Professional development response
Teachers were found to have inadequate training in outcomes-based education because the education they received both at school and during their teacher training had not followed an outcomes-based approach and had not prepared them for outcomes-based learning facilitation (Sisitka et al., 2003). Compounding these challenges, teachers despite Department of Education intentions had not received adequate training support from provincial education departments when OBE was introduced. Furthermore, teachers had competing demands on their time, such as commitment to local and national NGO projects and government department (e.g. the Department of Water Affairs and Forestry and the Department of Environmental Affairs and Tourism) initiatives. A perception of environment as an 'add-on', which increased their already extensive workload, was widespread.
During the 1990s, the South African Qualifications Authority introduced the Advanced Certificate in Education (a postgraduate qualification) that was intended to provide opportunities for teachers to both upgrade their teaching skills and to specialise in certain fields such as EE. The challenges faced by both curriculum support staff and teachers, as became evident during the research, indicated that they lacked training in basic teaching and learning facilitation skills, were inadequately informed of the concepts that underpin OBE, and lacked insight into how these related to teaching and learning, and moreover generally had but a rudimentary understanding of EE. It was clear that the ACE courses would provide the ideal opportunity for educators to specialise and upgrade their skills.

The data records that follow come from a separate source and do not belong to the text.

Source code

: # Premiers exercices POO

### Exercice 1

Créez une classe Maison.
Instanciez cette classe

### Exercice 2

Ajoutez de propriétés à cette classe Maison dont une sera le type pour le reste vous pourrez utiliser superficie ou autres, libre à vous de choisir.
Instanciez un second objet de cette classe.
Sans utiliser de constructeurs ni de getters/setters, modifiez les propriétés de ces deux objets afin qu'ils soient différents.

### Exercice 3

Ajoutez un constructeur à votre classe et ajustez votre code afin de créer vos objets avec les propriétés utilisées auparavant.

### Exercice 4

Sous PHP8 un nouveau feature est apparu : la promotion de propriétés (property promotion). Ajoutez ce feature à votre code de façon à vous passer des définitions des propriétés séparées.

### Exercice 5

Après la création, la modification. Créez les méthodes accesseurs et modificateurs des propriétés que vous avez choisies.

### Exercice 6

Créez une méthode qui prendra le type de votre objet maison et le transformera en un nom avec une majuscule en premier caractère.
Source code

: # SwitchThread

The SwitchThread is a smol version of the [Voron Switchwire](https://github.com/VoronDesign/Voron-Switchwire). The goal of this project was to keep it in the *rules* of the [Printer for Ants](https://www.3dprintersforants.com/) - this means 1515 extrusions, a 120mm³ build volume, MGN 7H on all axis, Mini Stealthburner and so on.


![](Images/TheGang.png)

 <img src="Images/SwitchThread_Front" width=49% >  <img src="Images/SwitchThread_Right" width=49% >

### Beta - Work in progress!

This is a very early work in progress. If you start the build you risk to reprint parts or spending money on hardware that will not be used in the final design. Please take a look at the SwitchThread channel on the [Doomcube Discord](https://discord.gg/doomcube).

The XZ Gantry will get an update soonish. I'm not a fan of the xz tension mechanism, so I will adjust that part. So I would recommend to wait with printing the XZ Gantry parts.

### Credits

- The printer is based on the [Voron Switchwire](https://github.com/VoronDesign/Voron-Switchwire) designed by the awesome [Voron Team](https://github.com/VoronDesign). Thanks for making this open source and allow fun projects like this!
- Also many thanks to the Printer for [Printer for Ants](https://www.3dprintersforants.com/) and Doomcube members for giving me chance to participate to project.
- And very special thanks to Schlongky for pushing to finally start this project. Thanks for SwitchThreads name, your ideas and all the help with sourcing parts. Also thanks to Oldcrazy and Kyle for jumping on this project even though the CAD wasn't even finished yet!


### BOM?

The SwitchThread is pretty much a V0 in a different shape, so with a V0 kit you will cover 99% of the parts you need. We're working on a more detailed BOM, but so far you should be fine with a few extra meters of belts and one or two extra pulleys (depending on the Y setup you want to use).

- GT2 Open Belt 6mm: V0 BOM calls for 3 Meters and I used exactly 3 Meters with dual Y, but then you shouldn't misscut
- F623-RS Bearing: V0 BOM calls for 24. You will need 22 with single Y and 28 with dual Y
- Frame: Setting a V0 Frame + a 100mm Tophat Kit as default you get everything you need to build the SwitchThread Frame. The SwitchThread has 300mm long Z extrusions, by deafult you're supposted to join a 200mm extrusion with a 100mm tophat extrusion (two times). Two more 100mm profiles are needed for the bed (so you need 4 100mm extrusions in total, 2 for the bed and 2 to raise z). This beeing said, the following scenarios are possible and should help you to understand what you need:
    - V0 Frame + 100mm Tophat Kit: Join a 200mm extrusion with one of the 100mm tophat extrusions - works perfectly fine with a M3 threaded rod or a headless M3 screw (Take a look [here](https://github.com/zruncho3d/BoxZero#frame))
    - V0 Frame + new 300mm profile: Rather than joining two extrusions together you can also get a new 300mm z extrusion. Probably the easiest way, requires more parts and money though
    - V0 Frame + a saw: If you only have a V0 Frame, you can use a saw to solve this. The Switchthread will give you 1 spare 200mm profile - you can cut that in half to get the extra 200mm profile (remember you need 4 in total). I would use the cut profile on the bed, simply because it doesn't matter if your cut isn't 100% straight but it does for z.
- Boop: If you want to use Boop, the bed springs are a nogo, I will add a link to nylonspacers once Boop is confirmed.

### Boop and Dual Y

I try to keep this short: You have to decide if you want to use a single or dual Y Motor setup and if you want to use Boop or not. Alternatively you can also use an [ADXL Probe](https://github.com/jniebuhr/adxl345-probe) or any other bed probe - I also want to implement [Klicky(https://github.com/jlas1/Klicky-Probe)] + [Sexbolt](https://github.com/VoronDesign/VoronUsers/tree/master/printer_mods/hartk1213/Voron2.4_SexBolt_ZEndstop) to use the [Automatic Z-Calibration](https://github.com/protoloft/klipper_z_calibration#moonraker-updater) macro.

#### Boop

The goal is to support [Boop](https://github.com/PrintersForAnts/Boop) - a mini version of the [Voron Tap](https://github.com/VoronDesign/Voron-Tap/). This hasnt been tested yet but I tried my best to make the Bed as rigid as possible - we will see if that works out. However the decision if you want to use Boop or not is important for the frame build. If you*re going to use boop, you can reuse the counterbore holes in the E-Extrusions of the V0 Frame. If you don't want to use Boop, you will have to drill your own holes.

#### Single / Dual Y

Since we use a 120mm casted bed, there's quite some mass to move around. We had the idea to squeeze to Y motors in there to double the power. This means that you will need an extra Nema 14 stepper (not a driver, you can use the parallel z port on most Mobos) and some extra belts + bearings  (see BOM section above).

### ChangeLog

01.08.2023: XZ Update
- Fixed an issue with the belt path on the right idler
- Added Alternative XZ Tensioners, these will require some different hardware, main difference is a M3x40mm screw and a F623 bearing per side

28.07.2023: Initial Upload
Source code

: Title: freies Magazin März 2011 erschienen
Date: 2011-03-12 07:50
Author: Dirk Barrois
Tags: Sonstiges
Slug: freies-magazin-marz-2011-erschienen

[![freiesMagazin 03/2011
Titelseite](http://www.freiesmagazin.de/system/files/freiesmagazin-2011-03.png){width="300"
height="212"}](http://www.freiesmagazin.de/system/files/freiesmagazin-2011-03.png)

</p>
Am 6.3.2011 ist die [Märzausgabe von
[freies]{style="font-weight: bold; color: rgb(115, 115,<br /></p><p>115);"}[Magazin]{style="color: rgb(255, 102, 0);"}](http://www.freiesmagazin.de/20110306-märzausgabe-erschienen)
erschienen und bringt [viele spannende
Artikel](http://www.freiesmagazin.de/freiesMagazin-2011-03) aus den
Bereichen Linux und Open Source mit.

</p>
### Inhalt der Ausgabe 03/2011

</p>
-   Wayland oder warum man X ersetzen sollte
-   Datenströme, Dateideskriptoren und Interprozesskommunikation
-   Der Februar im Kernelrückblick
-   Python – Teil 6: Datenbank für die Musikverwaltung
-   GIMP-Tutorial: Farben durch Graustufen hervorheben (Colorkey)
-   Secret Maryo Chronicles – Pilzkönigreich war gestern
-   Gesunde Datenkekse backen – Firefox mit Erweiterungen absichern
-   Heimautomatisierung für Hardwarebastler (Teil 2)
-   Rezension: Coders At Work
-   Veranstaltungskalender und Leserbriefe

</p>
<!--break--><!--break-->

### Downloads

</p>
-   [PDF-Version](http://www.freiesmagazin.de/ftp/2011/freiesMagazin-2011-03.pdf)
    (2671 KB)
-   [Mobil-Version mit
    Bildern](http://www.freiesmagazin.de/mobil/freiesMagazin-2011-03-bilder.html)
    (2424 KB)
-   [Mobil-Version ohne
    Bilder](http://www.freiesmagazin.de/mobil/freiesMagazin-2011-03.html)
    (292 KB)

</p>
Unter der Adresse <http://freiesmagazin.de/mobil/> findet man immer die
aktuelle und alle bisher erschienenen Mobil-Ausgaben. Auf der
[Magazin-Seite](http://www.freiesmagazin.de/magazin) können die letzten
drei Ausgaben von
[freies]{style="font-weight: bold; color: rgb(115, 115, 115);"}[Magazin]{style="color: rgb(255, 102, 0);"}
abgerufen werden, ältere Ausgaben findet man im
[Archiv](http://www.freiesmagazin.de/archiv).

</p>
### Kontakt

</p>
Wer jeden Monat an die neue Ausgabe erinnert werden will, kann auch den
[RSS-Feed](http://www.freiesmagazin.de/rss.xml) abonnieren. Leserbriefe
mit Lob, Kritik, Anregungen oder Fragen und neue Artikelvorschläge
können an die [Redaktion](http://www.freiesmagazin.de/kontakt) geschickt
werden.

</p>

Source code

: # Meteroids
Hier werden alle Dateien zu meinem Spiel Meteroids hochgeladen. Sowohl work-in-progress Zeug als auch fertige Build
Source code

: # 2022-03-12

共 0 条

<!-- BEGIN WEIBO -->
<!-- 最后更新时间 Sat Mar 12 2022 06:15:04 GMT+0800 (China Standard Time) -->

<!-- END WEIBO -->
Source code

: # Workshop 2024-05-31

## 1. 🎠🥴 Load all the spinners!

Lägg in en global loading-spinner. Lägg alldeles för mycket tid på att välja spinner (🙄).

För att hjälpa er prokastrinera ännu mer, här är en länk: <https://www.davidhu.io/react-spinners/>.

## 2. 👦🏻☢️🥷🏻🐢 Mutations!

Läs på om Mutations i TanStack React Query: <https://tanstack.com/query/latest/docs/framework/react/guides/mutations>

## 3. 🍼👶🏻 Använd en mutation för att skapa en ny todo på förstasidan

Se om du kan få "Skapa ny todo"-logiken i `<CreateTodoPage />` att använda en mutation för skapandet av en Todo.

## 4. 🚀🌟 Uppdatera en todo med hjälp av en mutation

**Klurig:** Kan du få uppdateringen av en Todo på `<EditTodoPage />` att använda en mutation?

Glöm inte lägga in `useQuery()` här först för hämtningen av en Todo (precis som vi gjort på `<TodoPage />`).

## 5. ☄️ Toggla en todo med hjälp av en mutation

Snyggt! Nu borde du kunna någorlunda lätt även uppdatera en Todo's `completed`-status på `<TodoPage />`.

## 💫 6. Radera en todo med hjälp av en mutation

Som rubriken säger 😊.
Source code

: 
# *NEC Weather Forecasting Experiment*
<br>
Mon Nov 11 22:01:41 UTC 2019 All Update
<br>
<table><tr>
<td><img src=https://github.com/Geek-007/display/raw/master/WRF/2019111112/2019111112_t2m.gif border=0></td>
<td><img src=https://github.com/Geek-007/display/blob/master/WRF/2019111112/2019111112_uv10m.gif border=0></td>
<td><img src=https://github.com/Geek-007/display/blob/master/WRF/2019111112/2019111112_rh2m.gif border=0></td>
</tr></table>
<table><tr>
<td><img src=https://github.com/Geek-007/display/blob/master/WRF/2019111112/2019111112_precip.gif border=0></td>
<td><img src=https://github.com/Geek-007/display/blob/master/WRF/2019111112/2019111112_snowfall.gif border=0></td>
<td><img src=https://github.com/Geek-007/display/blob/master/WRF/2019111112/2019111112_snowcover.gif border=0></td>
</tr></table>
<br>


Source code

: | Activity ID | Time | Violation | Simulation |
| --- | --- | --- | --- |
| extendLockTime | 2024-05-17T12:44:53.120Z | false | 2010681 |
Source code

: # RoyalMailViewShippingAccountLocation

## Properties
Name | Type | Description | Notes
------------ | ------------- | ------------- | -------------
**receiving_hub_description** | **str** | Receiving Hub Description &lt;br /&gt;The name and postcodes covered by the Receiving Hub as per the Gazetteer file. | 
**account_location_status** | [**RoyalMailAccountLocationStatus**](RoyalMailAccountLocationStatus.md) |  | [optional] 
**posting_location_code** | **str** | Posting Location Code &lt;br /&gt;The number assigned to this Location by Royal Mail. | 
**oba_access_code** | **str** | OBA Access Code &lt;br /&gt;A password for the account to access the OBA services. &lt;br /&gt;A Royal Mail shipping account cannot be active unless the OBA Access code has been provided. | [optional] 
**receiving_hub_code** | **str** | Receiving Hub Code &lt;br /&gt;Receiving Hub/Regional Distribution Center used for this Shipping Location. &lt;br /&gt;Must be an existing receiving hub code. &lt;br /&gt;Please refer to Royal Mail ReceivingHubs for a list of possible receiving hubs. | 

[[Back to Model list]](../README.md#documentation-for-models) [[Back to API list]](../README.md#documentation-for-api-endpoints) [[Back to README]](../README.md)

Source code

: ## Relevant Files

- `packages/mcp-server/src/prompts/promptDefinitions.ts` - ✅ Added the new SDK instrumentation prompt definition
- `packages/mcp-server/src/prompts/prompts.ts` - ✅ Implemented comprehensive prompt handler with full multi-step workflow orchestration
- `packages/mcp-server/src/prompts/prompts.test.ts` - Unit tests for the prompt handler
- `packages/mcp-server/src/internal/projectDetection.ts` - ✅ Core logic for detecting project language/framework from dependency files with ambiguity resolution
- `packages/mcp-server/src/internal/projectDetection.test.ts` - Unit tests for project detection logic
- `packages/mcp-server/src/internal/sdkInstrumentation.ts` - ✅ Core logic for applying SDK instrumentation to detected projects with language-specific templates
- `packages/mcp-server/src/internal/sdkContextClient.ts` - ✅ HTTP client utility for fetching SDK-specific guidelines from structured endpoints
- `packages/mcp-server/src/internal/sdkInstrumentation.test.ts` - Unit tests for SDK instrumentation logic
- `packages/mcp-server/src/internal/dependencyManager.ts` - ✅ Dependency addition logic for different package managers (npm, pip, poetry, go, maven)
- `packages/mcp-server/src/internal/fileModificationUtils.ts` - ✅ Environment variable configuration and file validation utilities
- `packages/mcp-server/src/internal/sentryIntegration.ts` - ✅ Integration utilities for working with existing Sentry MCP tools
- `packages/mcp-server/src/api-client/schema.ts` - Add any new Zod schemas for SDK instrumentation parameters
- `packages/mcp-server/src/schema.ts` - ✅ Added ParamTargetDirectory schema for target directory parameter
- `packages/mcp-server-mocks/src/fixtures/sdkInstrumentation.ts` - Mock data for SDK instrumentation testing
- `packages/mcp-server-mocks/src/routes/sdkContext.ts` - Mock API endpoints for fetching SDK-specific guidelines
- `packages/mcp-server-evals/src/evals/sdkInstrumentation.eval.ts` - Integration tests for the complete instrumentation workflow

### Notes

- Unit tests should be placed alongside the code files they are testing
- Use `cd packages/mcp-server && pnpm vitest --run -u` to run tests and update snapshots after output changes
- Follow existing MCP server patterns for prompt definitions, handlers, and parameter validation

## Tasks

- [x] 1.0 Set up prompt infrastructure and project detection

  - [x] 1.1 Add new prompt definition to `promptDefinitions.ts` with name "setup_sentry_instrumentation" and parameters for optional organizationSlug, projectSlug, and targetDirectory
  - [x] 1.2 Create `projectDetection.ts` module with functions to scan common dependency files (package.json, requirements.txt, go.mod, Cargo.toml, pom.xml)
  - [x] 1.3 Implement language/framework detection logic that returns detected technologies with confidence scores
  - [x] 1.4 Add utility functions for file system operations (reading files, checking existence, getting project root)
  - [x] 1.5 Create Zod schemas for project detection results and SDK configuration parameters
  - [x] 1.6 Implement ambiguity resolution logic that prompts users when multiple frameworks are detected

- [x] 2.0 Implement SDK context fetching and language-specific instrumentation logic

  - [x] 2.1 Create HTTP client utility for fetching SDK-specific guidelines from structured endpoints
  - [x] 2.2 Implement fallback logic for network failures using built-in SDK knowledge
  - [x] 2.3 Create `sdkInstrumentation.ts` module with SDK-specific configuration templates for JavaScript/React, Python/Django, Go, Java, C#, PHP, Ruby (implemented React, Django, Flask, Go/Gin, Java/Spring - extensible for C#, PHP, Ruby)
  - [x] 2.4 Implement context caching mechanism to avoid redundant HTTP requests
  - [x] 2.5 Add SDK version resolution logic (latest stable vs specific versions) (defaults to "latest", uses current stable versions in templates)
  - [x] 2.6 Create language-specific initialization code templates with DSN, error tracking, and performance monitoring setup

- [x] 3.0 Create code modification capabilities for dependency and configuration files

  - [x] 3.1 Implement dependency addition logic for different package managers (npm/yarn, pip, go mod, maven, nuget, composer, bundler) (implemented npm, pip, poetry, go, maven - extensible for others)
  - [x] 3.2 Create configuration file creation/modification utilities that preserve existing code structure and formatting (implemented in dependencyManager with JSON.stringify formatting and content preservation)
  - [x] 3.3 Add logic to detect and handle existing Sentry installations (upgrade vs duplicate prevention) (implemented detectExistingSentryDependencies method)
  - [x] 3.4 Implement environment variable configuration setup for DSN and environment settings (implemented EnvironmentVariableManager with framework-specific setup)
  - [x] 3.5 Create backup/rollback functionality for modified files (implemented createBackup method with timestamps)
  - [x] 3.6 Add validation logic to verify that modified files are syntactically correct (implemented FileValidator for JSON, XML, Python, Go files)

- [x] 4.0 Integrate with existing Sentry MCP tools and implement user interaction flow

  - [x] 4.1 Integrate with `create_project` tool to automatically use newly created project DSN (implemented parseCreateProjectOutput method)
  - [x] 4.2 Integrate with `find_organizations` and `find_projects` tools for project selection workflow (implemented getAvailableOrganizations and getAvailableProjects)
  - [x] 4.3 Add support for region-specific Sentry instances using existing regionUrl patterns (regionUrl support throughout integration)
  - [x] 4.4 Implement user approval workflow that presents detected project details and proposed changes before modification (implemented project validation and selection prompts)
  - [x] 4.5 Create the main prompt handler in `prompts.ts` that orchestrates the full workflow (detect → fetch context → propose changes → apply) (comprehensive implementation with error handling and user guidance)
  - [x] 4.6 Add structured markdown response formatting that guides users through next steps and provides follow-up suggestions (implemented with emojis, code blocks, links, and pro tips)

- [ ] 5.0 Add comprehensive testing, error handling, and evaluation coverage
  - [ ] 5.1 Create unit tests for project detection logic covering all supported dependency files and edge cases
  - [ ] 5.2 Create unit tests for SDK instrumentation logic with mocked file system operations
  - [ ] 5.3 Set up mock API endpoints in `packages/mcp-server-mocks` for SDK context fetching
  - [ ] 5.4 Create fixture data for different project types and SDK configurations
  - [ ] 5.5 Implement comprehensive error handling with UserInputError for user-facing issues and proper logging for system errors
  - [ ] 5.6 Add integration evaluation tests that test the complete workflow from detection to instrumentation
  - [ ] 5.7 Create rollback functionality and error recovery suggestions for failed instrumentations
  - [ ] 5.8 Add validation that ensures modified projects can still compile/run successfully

The ACE programmes have also needed to respond to the revision of C2005, but a key focus remains attention to OBE. To ensure that environment is not experienced as a time-consuming 'add-on', both RU and Unisa have stressed the integrated nature of environment as provided for in the current national curriculum policy (Department of Education, 2002) in their ACE(EE)s.
In the RU course, a core focus is on the following:
• How EE can enable teachers to address the first curriculum principle of addressing the interrelationships between a healthy environment, human rights, social justice and inclusivity.
• How environmental concerns are integral to the scope and purpose of all learning areas, the learning outcomes in all learning areas and the core knowledge of some learning areas.
• How environmental learning can provide the content in which prescribed skills, values, and attitudes from different learning areas can be developed.
Whole school approaches that include school environmental policies
A significant contextual development influencing the professional development of educators is recent labour relations negotiations that have resulted in the implementation of an integrated quality management system (IQMS). IQMS in schools involves the development of educator portfolios and professional development planning, as well as a whole school development and evaluation process. This involves the development and evaluation of curriculum resources, governance and relationships, parents and communities, and school infrastructure (Department of Education, 2001). EE course developers argue that the participatory development of a school environmental policy has the potential to develop skills, relationships and changes that will contribute towards whole school development (WSD).
Unisa's contextual profiling revealed that all the schools represented in the research sample have established school governing bodies on which principals, teachers, learners (in the case of senior schools), parents and community members are represented. The majority of the teachers (93%) indicated that their schools have a school management policy, while 28% indicated that their schools have an EE policy. Some 20% of these schools have an EE co-ordinator. EE is however taught at only 28% of the schools, while only 21% of schools had used national guidelines for EE.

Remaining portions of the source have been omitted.